Then, round the outside, what I have done is, I've put the FLUMPS.

I have put the different words that are associated with that.

So function is going to be the first area we're going to look into.

So what I'm going to have, then, off of that, is another line, and I need to talk about what the function is of the shelter.

So what actually is the function of our shelter? That's right, it's to provide cover.

Now, yours might be to provide cover for something different to mine, but I am going to be providing cover to people to sit under at primary school, so I will put, to provide cover at school.

So I could, if I wanted to, go into further detail, and talk about actually who is going to be doing that, and why, but actually, if you look, as we go round, those questions will be answered in these different areas.

But again, what that will mean, is that I'm just repeating myself, as I said earlier, which means that it's an important thing to remember.

So I could put here about it being for primary school children, and then again reiterate the point down here with users, because it's just allowing me to better understand the client.

If I talk about looks, I might want to put just some words associated with it.

So I'm going to say, simple, I want a simple design.

I might also then put clean, so that it's a nice, clean, elegant design.

I might also put modern, as well, because I don't want it to look old-fashioned, I want it to be quite up-to-date, and looking as modern and as cool as I possibly can.

I could then go into further detail from this as to what I mean by these different words.

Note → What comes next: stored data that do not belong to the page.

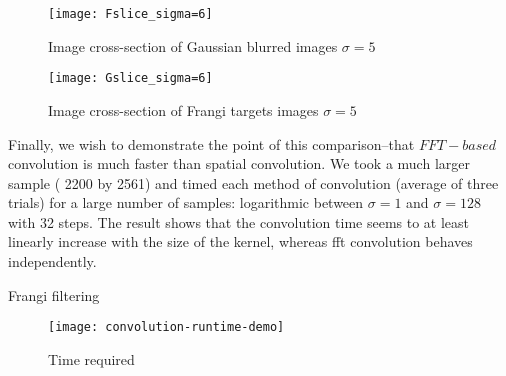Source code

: \begin{figure}
  \centering
  \texttt{[image: Fslice\_sigma=6]}
  \caption{Image cross-section of Gaussian blurred images $\sigma=5$}
  \label{fig:cross-sec-G-sigma=5}
\end{figure}

\begin{figure}
  \centering
  \texttt{[image: Gslice\_sigma=6]}
  \caption{Image cross-section of Frangi targets images $\sigma=5$}
  \label{fig:cross-sec-F-sigma=5}
\end{figure}


Finally, we wish to demonstrate the point of this comparison--that $FFT-based$ convolution is much faster than spatial convolution. We took a much larger sample ( 2200 by 2561) and timed each method of convolution (average of three trials) for a large number of samples: logarithmic between $\sigma=1$ and $\sigma=128$ with 32 steps. The result shows that the convolution time seems to at least linearly increase with the size of the kernel, whereas fft convolution behaves independently.

Frangi filtering

\begin{figure}
  \texttt{[image: convolution-runtime-demo]}
  \caption{Time required}
\end{figure}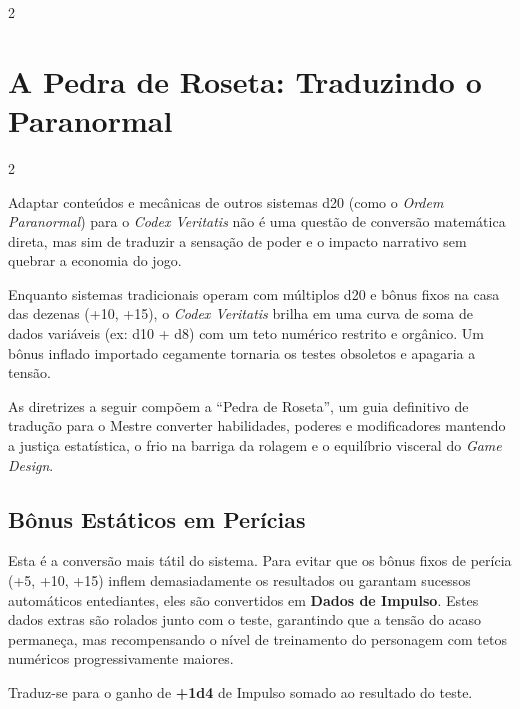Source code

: \documentclass[a4paper,11pt,openany]{book}
\begin{document}
\begin{multicols}{2}
\end{multicols}


\chapter{A Pedra de Roseta: Traduzindo o Paranormal}

\begin{multicols}{2}

Adaptar conteúdos e mecânicas de outros sistemas d20 (como o \textit{Ordem Paranormal}) para o \textit{Codex Veritatis} não é uma questão de conversão matemática direta, mas sim de traduzir a sensação de poder e o impacto narrativo sem quebrar a economia do jogo.

Enquanto sistemas tradicionais operam com múltiplos d20 e bônus fixos na casa das dezenas (+10, +15), o \textit{Codex Veritatis} brilha em uma curva de soma de dados variáveis (ex: d10 + d8) com um teto numérico restrito e orgânico. Um bônus inflado importado cegamente tornaria os testes obsoletos e apagaria a tensão.

As diretrizes a seguir compõem a ``Pedra de Roseta'', um guia definitivo de tradução para o Mestre converter habilidades, poderes e modificadores mantendo a justiça estatística, o frio na barriga da rolagem e o equilíbrio visceral do \textit{Game Design}.

\section{Bônus Estáticos em Perícias}

Esta é a conversão mais tátil do sistema. Para evitar que os bônus fixos de perícia (+5, +10, +15) inflem demasiadamente os resultados ou garantam sucessos automáticos entediantes, eles são convertidos em \textbf{Dados de Impulso}. Estes dados extras são rolados junto com o teste, garantindo que a tensão do acaso permaneça, mas recompensando o nível de treinamento do personagem com tetos numéricos progressivamente maiores.

\begin{description}[font=\sffamily\bfseries\color{CodexRed}]

    
    \item[Bônus de +5:] Traduz-se para o ganho de \textbf{+1d4} de Impulso somado ao resultado do teste.
    

\end{description}
\end{multicols}
\end{document}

User, as I've spoken about already, we can say it's for primary children, absolutely, but I'm also going to put something else in there.

I'm also going to put in teachers, because the teachers themselves might want to sit under it as well, with the children, or if the children aren't there, they might want to go outside and sit and enjoy the nice weather, or if it's snowing outside, the cold weather, it's up to them.

We've got materials, and again, I can go into the detail about the materials, and so on, and so forth.

And as you can see, what I'm doing is, I'm starting to build up a really clear picture, very quickly, on my mind map, of the different areas on the FLUMPS that are going to help me better meet that design brief.

So here's an example of my completed mind map.

Again, it's following the same structure as I've just shown to you, and it's got those different points coming off of the areas to give me the detail and understanding of what I need to do to best meet that design brief.

Remember, you cannot have too much detail on a mind map.

The more you've got, the better.

Mine's quite basic and simple here.

I would hope that you would have further points to better explain.

So you're going to pause the video here now, and you're going to go and create your mind map for your shelter itself.

Make sure that you're following the rules that we've discussed.

Refer back to my example if you need to, but make sure, as well, that you're using FLUMPS to help with the structure of your mind map.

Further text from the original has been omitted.